On the Arrival of Rough Beasts

One of the things I find most interesting about the history of advertising is the long-running conflict between the “creatives” and their more quantitative, data-driven opponents within ad agencies. It’s a long-running, widespread opposition between a more humanistic, intuitive, interpretative style of decision-making and professional practice and a more rules-driven, empirical, formalistic approach.

The methodical researchers are generally always going to have to create advertisements and construct marketing campaigns by looking at the recent past and assuming that the near-term future will be the same. In an odd way, I think their practices have been the analog equivalent to much of the algorithmic operations of digital culture, trained through the methodical tracking of observable behavior and the collection of very large amounts of sociological data. If you know enough about what people in particular social structures have done in response to similar opportunities, stimuli or messages, the idea goes, you’ll know what they will do the next time.

My natural sympathies, however, are with the creatives. The creatives are able to do two things that the social science-driven researchers can’t. They can see the presence of change, novelty and possibility, even from very fragmentary or implied signs. And they can produce change, novelty and possibility. The creatives understand how meaning works, and how to make meaning. They’re much more fallible than the researchers: they can miss a clue or become intoxicated with a beautiful interpretation that’s wrong-headed. They’re either restricted by their personal cultural literacy in a way that the methodical researchers aren’t, and absolutely crippled when they become too addicted to telling the story about the audience that they wish was true. Creatives usually try to cover mistakes with clever rhetoric, so they can be credited for their successes while their failures are forgotten. However, when there’s a change in the air, only a creative will see it in time to profit from it. And when the wind is blowing in a stupendously unfavorable direction, only a creative has a chance to ride out the storm. Moreover, creatives know that the data that the researchers hold is often a bluff, a cover story, a performance: poke it hard enough and its authoritative veneer collapses, revealing a huge hollow space of uncertainty and speculation hiding inside of the confident empiricism. Parse it hard enough and you’ll see the ways in which small effect sizes and selective models are being used to tell a story, just as the creatives do. But the creative knows it’s about storytelling and interpretation. The researchers are often even fooling themselves, acting as if their leaps of faith are simply walking down a flight of stairs.

This is only one manifestation of a division that stretches through academia and society. I think it’s a much more momentous case of “two cultures” than an opposition between the natural sciences and everything else. If you want to see this fault line somewhere else besides advertising, how about in media-published social analysis of this year’s presidential election in the United States?
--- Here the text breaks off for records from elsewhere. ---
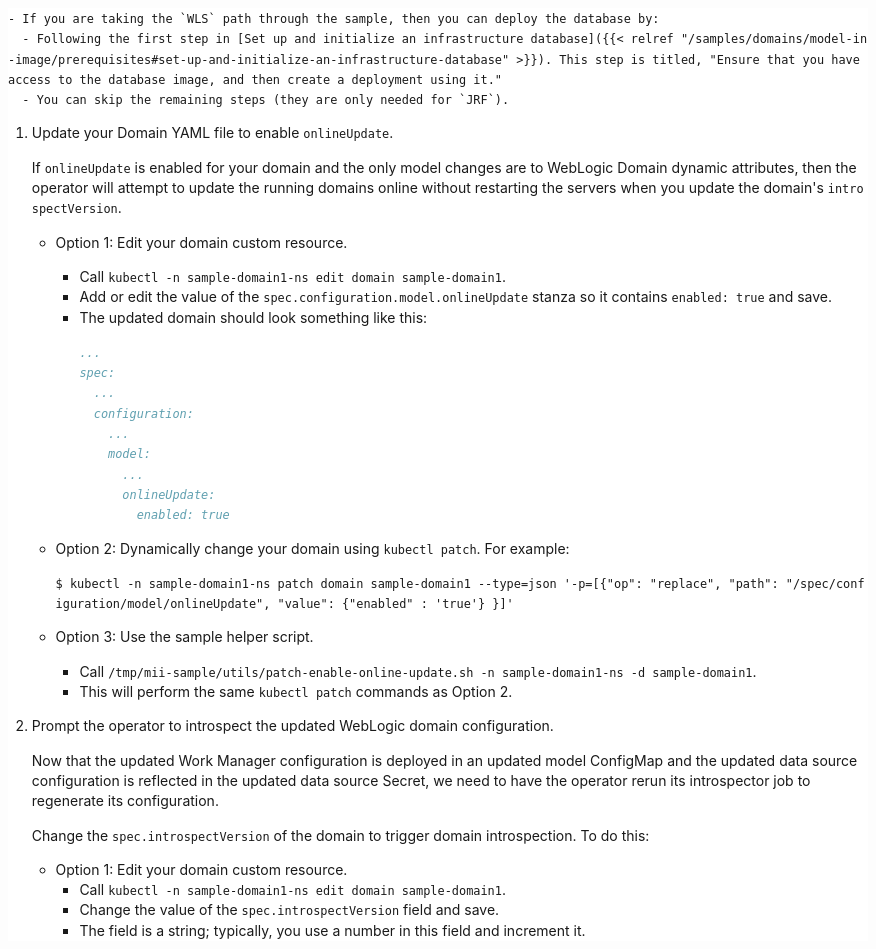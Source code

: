     - If you are taking the `WLS` path through the sample, then you can deploy the database by:
      - Following the first step in [Set up and initialize an infrastructure database]({{< relref "/samples/domains/model-in-image/prerequisites#set-up-and-initialize-an-infrastructure-database" >}}). This step is titled, "Ensure that you have access to the database image, and then create a deployment using it."
      - You can skip the remaining steps (they are only needed for `JRF`).

1. Update your Domain YAML file to enable `onlineUpdate`.

   If `onlineUpdate` is enabled for your domain and the only model changes are to WebLogic Domain dynamic attributes, then the operator will attempt to update the running domains online without restarting the servers when you update the domain's `introspectVersion`.

   - Option 1: Edit your domain custom resource.
     - Call `kubectl -n sample-domain1-ns edit domain sample-domain1`.
     - Add or edit the value of the `spec.configuration.model.onlineUpdate` stanza so it contains `enabled: true` and save.
     - The updated domain should look something like this:
       ```yaml
       ...
       spec:
         ...
         configuration:
           ...
           model:
             ...
             onlineUpdate:
               enabled: true
       ```

    - Option 2: Dynamically change your domain using `kubectl patch`. For example:
      ```shell
      $ kubectl -n sample-domain1-ns patch domain sample-domain1 --type=json '-p=[{"op": "replace", "path": "/spec/configuration/model/onlineUpdate", "value": {"enabled" : 'true'} }]'
      ```

    - Option 3: Use the sample helper script.
      - Call `/tmp/mii-sample/utils/patch-enable-online-update.sh -n sample-domain1-ns -d sample-domain1`.
      - This will perform the same `kubectl patch` commands as Option 2.

1. Prompt the operator to introspect the updated WebLogic domain configuration.

   Now that the updated Work Manager configuration is deployed in an updated model ConfigMap and the updated
   data source configuration is reflected in the updated data source Secret, we need to have the operator
   rerun its introspector job to regenerate its configuration.

   Change the `spec.introspectVersion` of the domain to trigger domain introspection.
   To do this:

   - Option 1: Edit your domain custom resource.
     - Call `kubectl -n sample-domain1-ns edit domain sample-domain1`.
     - Change the value of the `spec.introspectVersion` field and save.
     - The field is a string; typically, you use a number in this field and increment it.
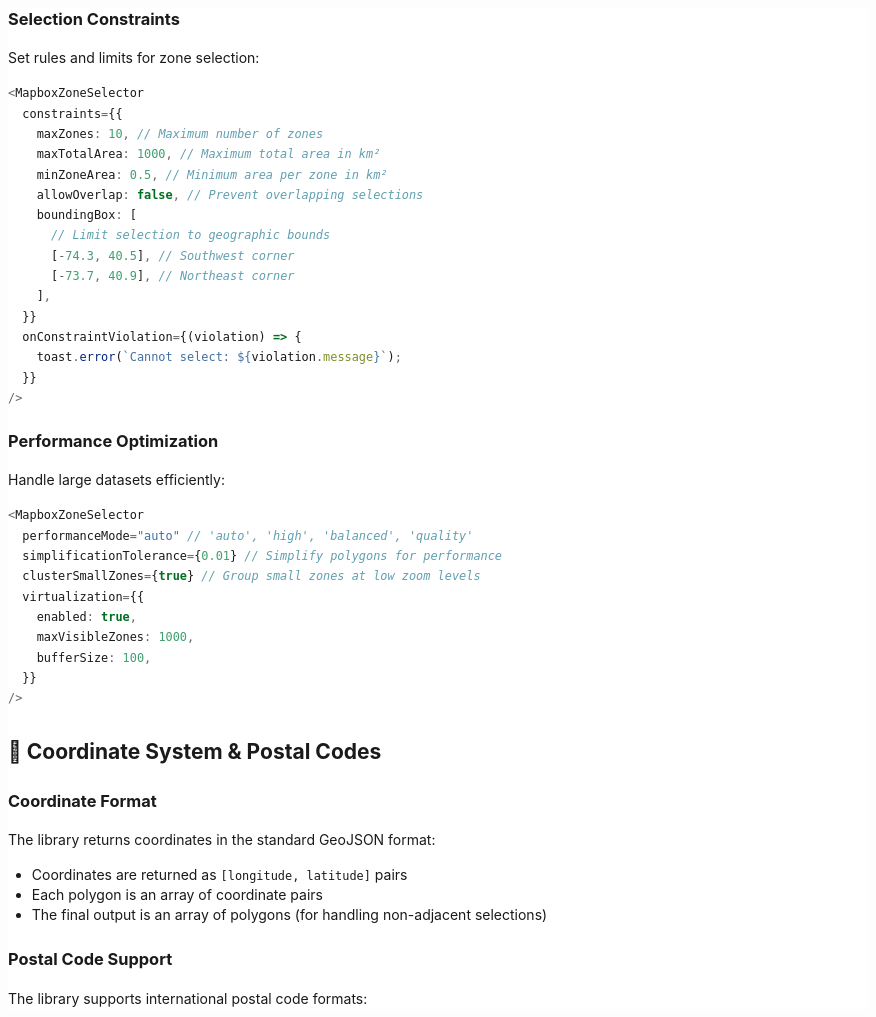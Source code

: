 ### Selection Constraints

Set rules and limits for zone selection:

```typescript
<MapboxZoneSelector
  constraints={{
    maxZones: 10, // Maximum number of zones
    maxTotalArea: 1000, // Maximum total area in km²
    minZoneArea: 0.5, // Minimum area per zone in km²
    allowOverlap: false, // Prevent overlapping selections
    boundingBox: [
      // Limit selection to geographic bounds
      [-74.3, 40.5], // Southwest corner
      [-73.7, 40.9], // Northeast corner
    ],
  }}
  onConstraintViolation={(violation) => {
    toast.error(`Cannot select: ${violation.message}`);
  }}
/>
```

### Performance Optimization

Handle large datasets efficiently:

```typescript
<MapboxZoneSelector
  performanceMode="auto" // 'auto', 'high', 'balanced', 'quality'
  simplificationTolerance={0.01} // Simplify polygons for performance
  clusterSmallZones={true} // Group small zones at low zoom levels
  virtualization={{
    enabled: true,
    maxVisibleZones: 1000,
    bufferSize: 100,
  }}
/>
```

## 📍 Coordinate System & Postal Codes

### Coordinate Format

The library returns coordinates in the standard GeoJSON format:

- Coordinates are returned as `[longitude, latitude]` pairs
- Each polygon is an array of coordinate pairs
- The final output is an array of polygons (for handling non-adjacent selections)

### Postal Code Support

The library supports international postal code formats:
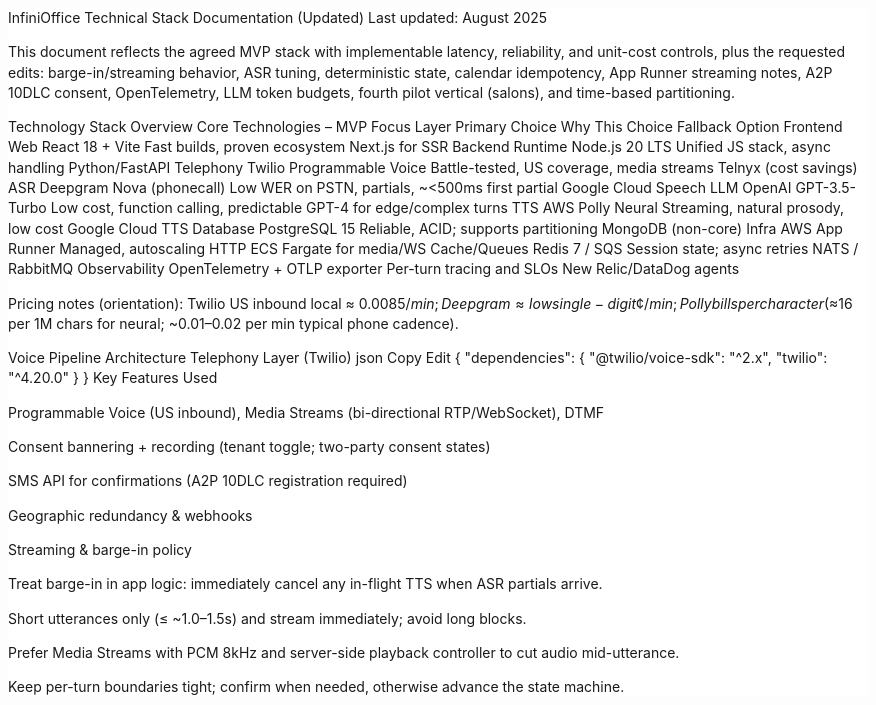 InfiniOffice Technical Stack Documentation (Updated)
Last updated: August 2025

This document reflects the agreed MVP stack with implementable latency, reliability, and unit-cost controls, plus the requested edits: barge-in/streaming behavior, ASR tuning, deterministic state, calendar idempotency, App Runner streaming notes, A2P 10DLC consent, OpenTelemetry, LLM token budgets, fourth pilot vertical (salons), and time-based partitioning.

Technology Stack Overview
Core Technologies – MVP Focus
Layer	Primary Choice	Why This Choice	Fallback Option
Frontend Web	React 18 + Vite	Fast builds, proven ecosystem	Next.js for SSR
Backend Runtime	Node.js 20 LTS	Unified JS stack, async handling	Python/FastAPI
Telephony	Twilio Programmable Voice	Battle-tested, US coverage, media streams	Telnyx (cost savings)
ASR	Deepgram Nova (phonecall)	Low WER on PSTN, partials, ~<500ms first partial	Google Cloud Speech
LLM	OpenAI GPT-3.5-Turbo	Low cost, function calling, predictable	GPT-4 for edge/complex turns
TTS	AWS Polly Neural	Streaming, natural prosody, low cost	Google Cloud TTS
Database	PostgreSQL 15	Reliable, ACID; supports partitioning	MongoDB (non-core)
Infra	AWS App Runner	Managed, autoscaling HTTP	ECS Fargate for media/WS
Cache/Queues	Redis 7 / SQS	Session state; async retries	NATS / RabbitMQ
Observability	OpenTelemetry + OTLP exporter	Per-turn tracing and SLOs	New Relic/DataDog agents

Pricing notes (orientation): Twilio US inbound local ≈ $0.0085/min; Deepgram ≈ low single-digit ¢/min; Polly bills per character (≈$16 per 1M chars for neural; ~$0.01–$0.02 per min typical phone cadence).

Voice Pipeline Architecture
Telephony Layer (Twilio)
json
Copy
Edit
{
  "dependencies": {
    "@twilio/voice-sdk": "^2.x",
    "twilio": "^4.20.0"
  }
}
Key Features Used

Programmable Voice (US inbound), Media Streams (bi-directional RTP/WebSocket), DTMF

Consent bannering + recording (tenant toggle; two-party consent states)

SMS API for confirmations (A2P 10DLC registration required)

Geographic redundancy & webhooks

Streaming & barge-in policy

Treat barge-in in app logic: immediately cancel any in-flight TTS when ASR partials arrive.

Short utterances only (≤ ~1.0–1.5s) and stream immediately; avoid long <Say> blocks.

Prefer Media Streams with PCM 8kHz and server-side playback controller to cut audio mid-utterance.

Keep per-turn boundaries tight; confirm when needed, otherwise advance the state machine.
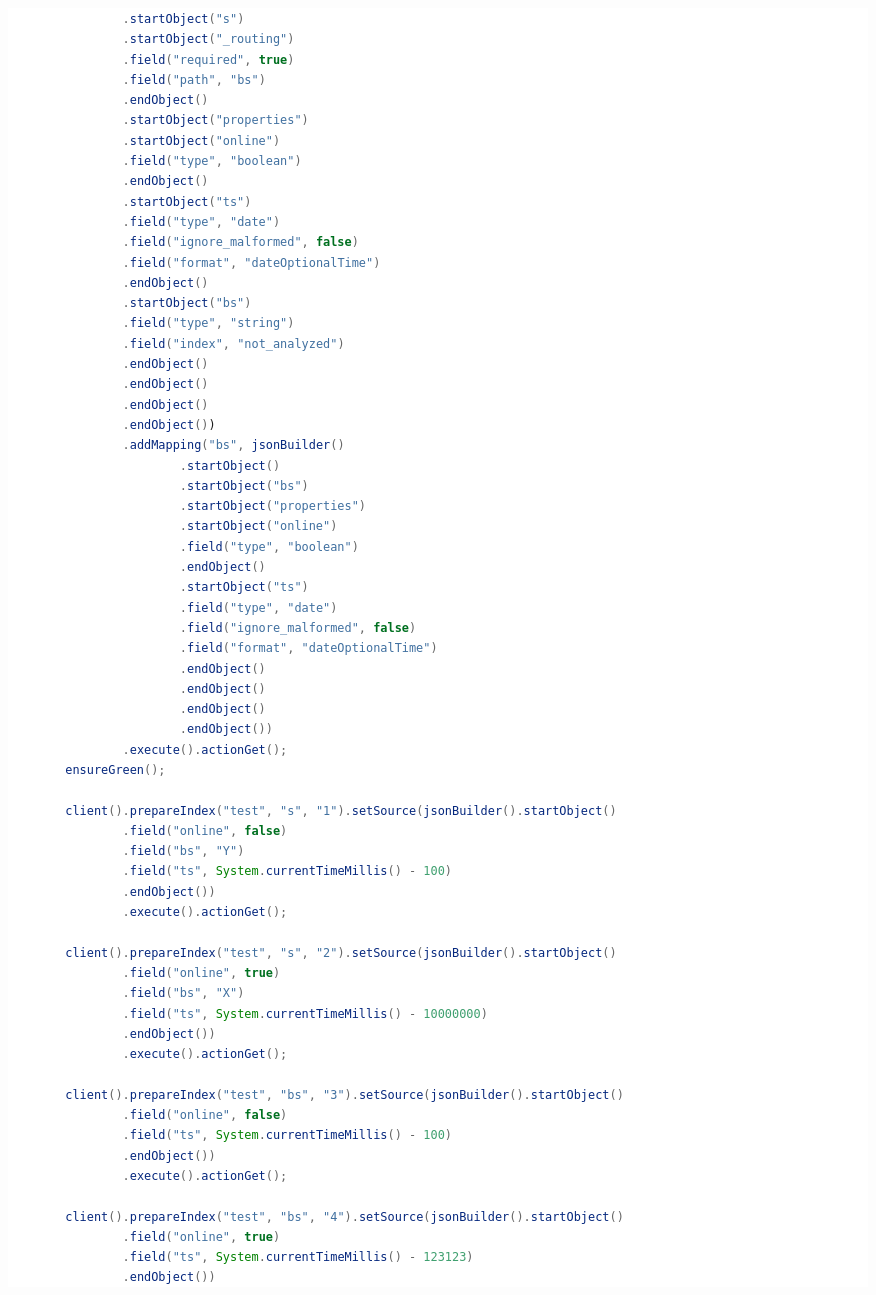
 ```java
                .startObject("s")
                .startObject("_routing")
                .field("required", true)
                .field("path", "bs")
                .endObject()
                .startObject("properties")
                .startObject("online")
                .field("type", "boolean")
                .endObject()
                .startObject("ts")
                .field("type", "date")
                .field("ignore_malformed", false)
                .field("format", "dateOptionalTime")
                .endObject()
                .startObject("bs")
                .field("type", "string")
                .field("index", "not_analyzed")
                .endObject()
                .endObject()
                .endObject()
                .endObject())
                .addMapping("bs", jsonBuilder()
                        .startObject()
                        .startObject("bs")
                        .startObject("properties")
                        .startObject("online")
                        .field("type", "boolean")
                        .endObject()
                        .startObject("ts")
                        .field("type", "date")
                        .field("ignore_malformed", false)
                        .field("format", "dateOptionalTime")
                        .endObject()
                        .endObject()
                        .endObject()
                        .endObject())
                .execute().actionGet();
        ensureGreen();

        client().prepareIndex("test", "s", "1").setSource(jsonBuilder().startObject()
                .field("online", false)
                .field("bs", "Y")
                .field("ts", System.currentTimeMillis() - 100)
                .endObject())
                .execute().actionGet();

        client().prepareIndex("test", "s", "2").setSource(jsonBuilder().startObject()
                .field("online", true)
                .field("bs", "X")
                .field("ts", System.currentTimeMillis() - 10000000)
                .endObject())
                .execute().actionGet();

        client().prepareIndex("test", "bs", "3").setSource(jsonBuilder().startObject()
                .field("online", false)
                .field("ts", System.currentTimeMillis() - 100)
                .endObject())
                .execute().actionGet();

        client().prepareIndex("test", "bs", "4").setSource(jsonBuilder().startObject()
                .field("online", true)
                .field("ts", System.currentTimeMillis() - 123123)
                .endObject())
```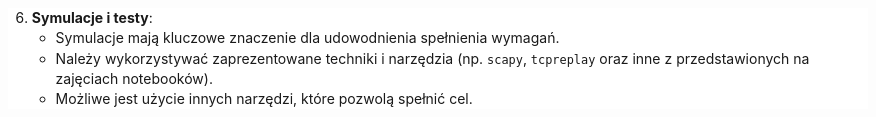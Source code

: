 6. **Symulacje i testy**:
   - Symulacje mają kluczowe znaczenie dla udowodnienia spełnienia wymagań.
   - Należy wykorzystywać zaprezentowane techniki i narzędzia (np. `scapy`, `tcpreplay` oraz inne z przedstawionych na zajęciach notebooków).
   - Możliwe jest użycie innych narzędzi, które pozwolą spełnić cel.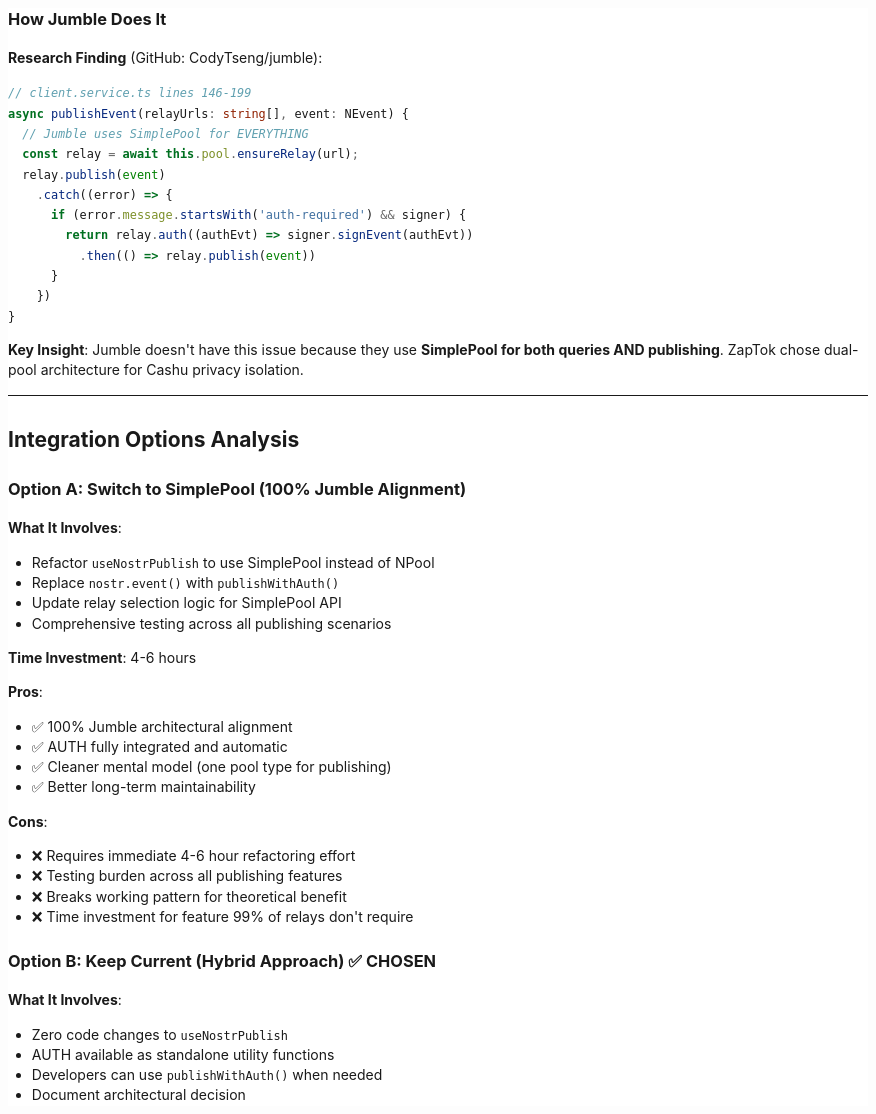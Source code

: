 ### How Jumble Does It

**Research Finding** (GitHub: CodyTseng/jumble):
```typescript
// client.service.ts lines 146-199
async publishEvent(relayUrls: string[], event: NEvent) {
  // Jumble uses SimplePool for EVERYTHING
  const relay = await this.pool.ensureRelay(url);
  relay.publish(event)
    .catch((error) => {
      if (error.message.startsWith('auth-required') && signer) {
        return relay.auth((authEvt) => signer.signEvent(authEvt))
          .then(() => relay.publish(event))
      }
    })
}
```

**Key Insight**: Jumble doesn't have this issue because they use **SimplePool for both queries AND publishing**. ZapTok chose dual-pool architecture for Cashu privacy isolation.

---

## Integration Options Analysis

### Option A: Switch to SimplePool (100% Jumble Alignment)

**What It Involves**:
- Refactor `useNostrPublish` to use SimplePool instead of NPool
- Replace `nostr.event()` with `publishWithAuth()`
- Update relay selection logic for SimplePool API
- Comprehensive testing across all publishing scenarios

**Time Investment**: 4-6 hours

**Pros**:
- ✅ 100% Jumble architectural alignment
- ✅ AUTH fully integrated and automatic
- ✅ Cleaner mental model (one pool type for publishing)
- ✅ Better long-term maintainability

**Cons**:
- ❌ Requires immediate 4-6 hour refactoring effort
- ❌ Testing burden across all publishing features
- ❌ Breaks working pattern for theoretical benefit
- ❌ Time investment for feature 99% of relays don't require

### Option B: Keep Current (Hybrid Approach) ✅ CHOSEN

**What It Involves**:
- Zero code changes to `useNostrPublish`
- AUTH available as standalone utility functions
- Developers can use `publishWithAuth()` when needed
- Document architectural decision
Glenn Greenwald and Zaid Jilani are absolutely right that not only have the vast majority of analysts palpably misunderstood what was happening and what was going to happen, but that most of them are now unconvincingly trying to bluff once again at how the data makes sense, the models are still working, and the predictions are once again reliable.

The campaign analysts and political scientists who claim to be working from rock-solid empirical data will never see a change coming until it is well behind them. Up to the point of its arrival, it will always be impossible, because their models and information are all retrospective. Even the equivalent of the creatives in this arena are usually wrong, because most of them are not really trying to understand what’s out there in the world. They’re trying to make the world behave the way they want it to behave, and they’re trying to do that by convincing the world that it’s already doing exactly what the pundit wants to the world to do.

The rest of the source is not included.